In my last report I was just nudging the romans into the historybooks. As I had TGL I had 0 research for a long time, my only research done was to get chivalry ASAP after I got feudalism as I know the AI take has a low priority on chivalry. I finished Art of War, and changed my production to marketplace/aqueduct and horses - in that order of priority, and produced worker in my fringe cities.

After my economy and forces where replenished in 300 something AD I upgraded all my horses and told Hiawatha to finish up his ale and grab his sword, cause we where going to war. His defences where mainly spears, with a few pikes here and there. Not much contest for my knights and Gallic heroes. In the fighting I got a hero from one of my Gallic elite divisions, Vercingetorix - and appropriatly named the division after the well known figure of Asterix. He was ordered to build a palace at a suiting location to encourage the Iroquois citizens to produce more in my new cities. I had allready built the forbidden palace in Alesia, so my old empire where well protected from corruption. My next hero came from an elite division of knights. He was ordered to form a grand army with three of my knight divisions, and wrote the experience of the first victory down, and sent it to Alesia where I built the Heroic Epic to commemorate his deeds.
In the year of 650AD I finally captured the last Iroquois city wedged deep between Greece and China.

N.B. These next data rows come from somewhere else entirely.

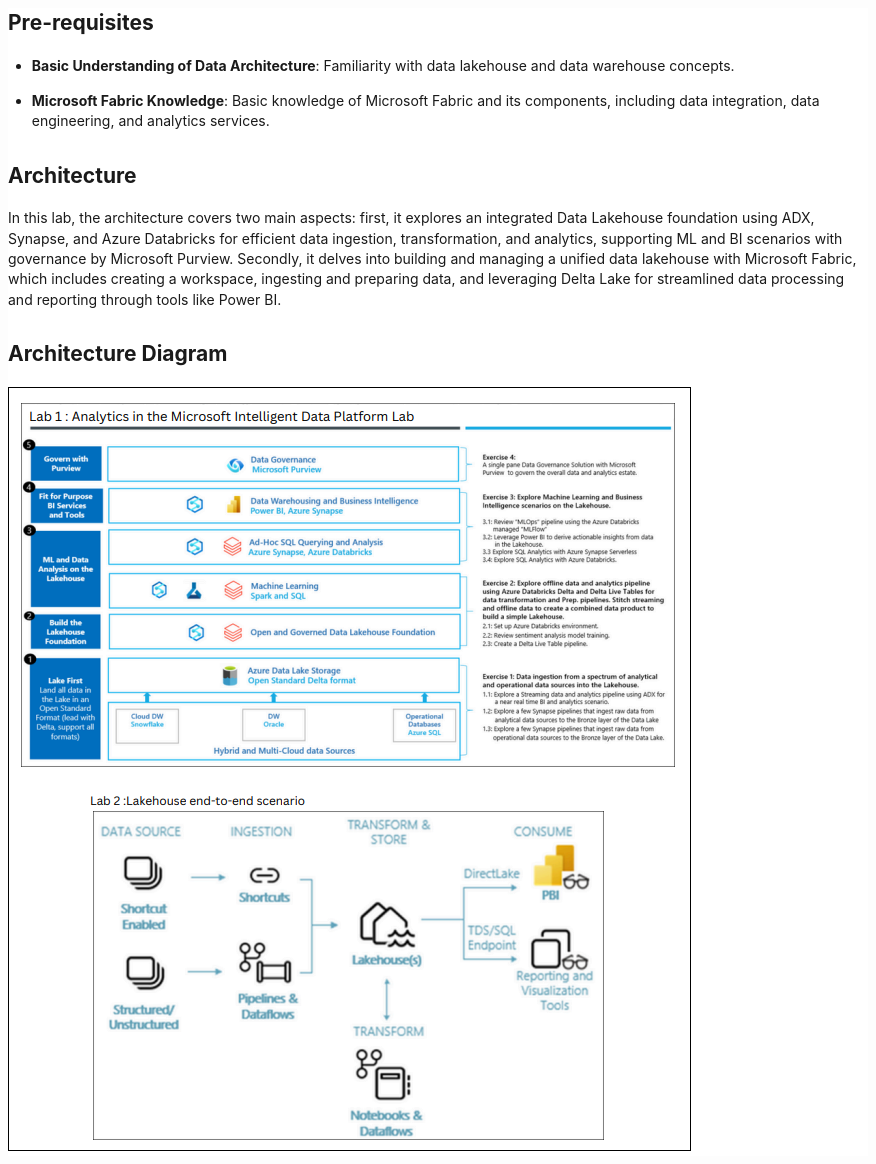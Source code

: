 ## Pre-requisites

- **Basic Understanding of Data Architecture**: Familiarity with data lakehouse and data warehouse concepts.

- **Microsoft Fabric Knowledge**: Basic knowledge of Microsoft Fabric and its components, including data integration, data engineering, and analytics services.

## Architecture

In this lab, the architecture covers two main aspects: first, it explores an integrated Data Lakehouse foundation using ADX, Synapse, and Azure Databricks for efficient data ingestion, transformation, and analytics, supporting ML and BI scenarios with governance by Microsoft Purview. Secondly, it delves into building and managing a unified data lakehouse with Microsoft Fabric, which includes creating a workspace, ingesting and preparing data, and leveraging Delta Lake for streamlined data processing and reporting through tools like Power BI.

## Architecture Diagram

![](../media/arch-new.png)
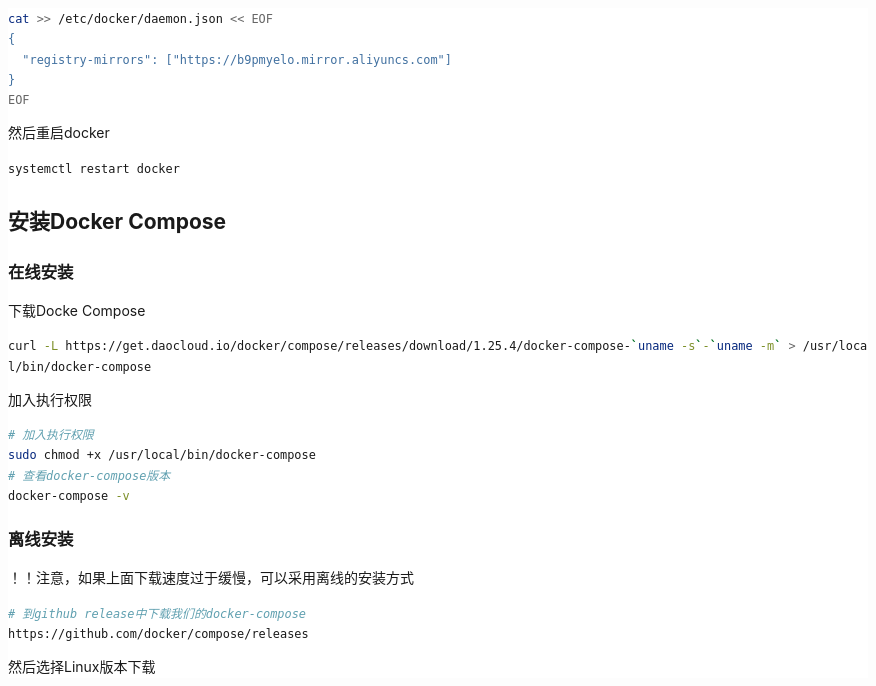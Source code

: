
 ```bash
cat >> /etc/docker/daemon.json << EOF
{
  "registry-mirrors": ["https://b9pmyelo.mirror.aliyuncs.com"]
}
EOF
```

然后重启docker

```bash
systemctl restart docker
```

## 安装Docker Compose

### 在线安装

下载Docke Compose

```bash
curl -L https://get.daocloud.io/docker/compose/releases/download/1.25.4/docker-compose-`uname -s`-`uname -m` > /usr/local/bin/docker-compose
```

加入执行权限

```bash
# 加入执行权限
sudo chmod +x /usr/local/bin/docker-compose
# 查看docker-compose版本
docker-compose -v
```

### 离线安装

！！注意，如果上面下载速度过于缓慢，可以采用离线的安装方式

```bash
# 到github release中下载我们的docker-compose
https://github.com/docker/compose/releases
```

然后选择Linux版本下载
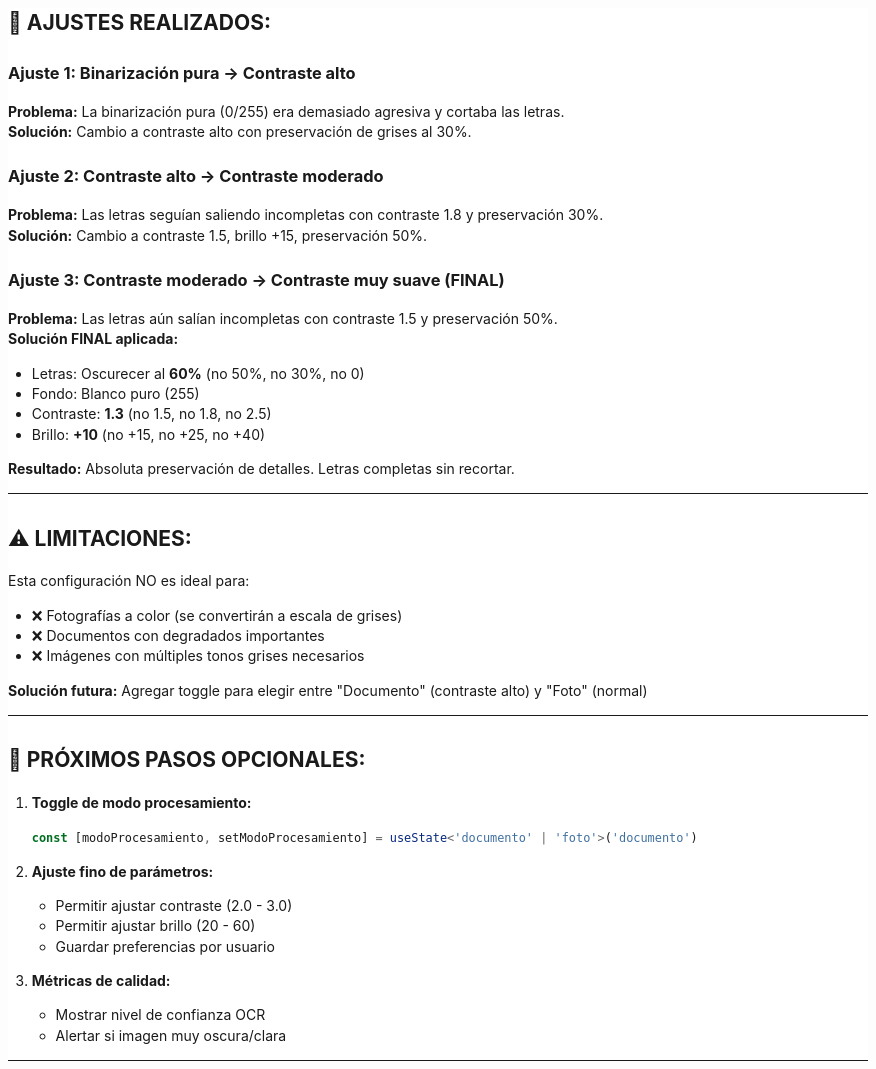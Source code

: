 
## 📝 **AJUSTES REALIZADOS:**

### **Ajuste 1: Binarización pura → Contraste alto**
**Problema:** La binarización pura (0/255) era demasiado agresiva y cortaba las letras.  
**Solución:** Cambio a contraste alto con preservación de grises al 30%.

### **Ajuste 2: Contraste alto → Contraste moderado**
**Problema:** Las letras seguían saliendo incompletas con contraste 1.8 y preservación 30%.  
**Solución:** Cambio a contraste 1.5, brillo +15, preservación 50%.

### **Ajuste 3: Contraste moderado → Contraste muy suave (FINAL)**
**Problema:** Las letras aún salían incompletas con contraste 1.5 y preservación 50%.  
**Solución FINAL aplicada:**
- Letras: Oscurecer al **60%** (no 50%, no 30%, no 0)
- Fondo: Blanco puro (255)
- Contraste: **1.3** (no 1.5, no 1.8, no 2.5)
- Brillo: **+10** (no +15, no +25, no +40)

**Resultado:** Absoluta preservación de detalles. Letras completas sin recortar.

---

## ⚠️ **LIMITACIONES:**

Esta configuración NO es ideal para:

- ❌ Fotografías a color (se convertirán a escala de grises)
- ❌ Documentos con degradados importantes
- ❌ Imágenes con múltiples tonos grises necesarios

**Solución futura:** Agregar toggle para elegir entre "Documento" (contraste alto) y "Foto" (normal)

---

## 🚀 **PRÓXIMOS PASOS OPCIONALES:**

1. **Toggle de modo procesamiento:**
   ```typescript
   const [modoProcesamiento, setModoProcesamiento] = useState<'documento' | 'foto'>('documento')
   ```

2. **Ajuste fino de parámetros:**
   - Permitir ajustar contraste (2.0 - 3.0)
   - Permitir ajustar brillo (20 - 60)
   - Guardar preferencias por usuario

3. **Métricas de calidad:**
   - Mostrar nivel de confianza OCR
   - Alertar si imagen muy oscura/clara

---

The Great Library gave me Engineering and invention before Education made it obsolete. Then I started to switch between building economic and scientific improvements, all the while my fringe cities supplied fresh work gangs to improve the terrain. I gave ROPs to Egypt, Japan, France and China to keep the diplomatic channels healthy and alive. Aztecs where fat with luxuries and nice terrain, but where of no diplomatic interest to me since he was in a permanent sour mood from the start. I didn't want to do anything to or from with my immediate neighbours England, Greece and Carthage as ROPs where too risky to start with such close borders. I gifted the weaker nations techs and luxuries to make sure that they prospered at a fair tempo with the more fortunate ones that didn't have a nation covered in jungles,frost or forests.

My game was progressing nicely when I figured that I needed that little extra breathingroom for my empire to be complete. Elisabeth was happily sailing around the oceans when I told her to send home her diplomats and prepare for war. I had all my forces and 4 galleys and a settler ready at the southeast end of my lands. I started to capture the coastal city of newcastle, and my settler then made a transit city on the coast where my galleys, soon to be caravels, could ship my invasion force over the channel seperating our nations.
Singubrwar.jpg

My knights and a few hardened elite divisions of Gallic swordsmen soon swept over her surprisingly backwards defences. Only warriors and spearmen tried to stop me. And in 810AD the english kingdom was no more.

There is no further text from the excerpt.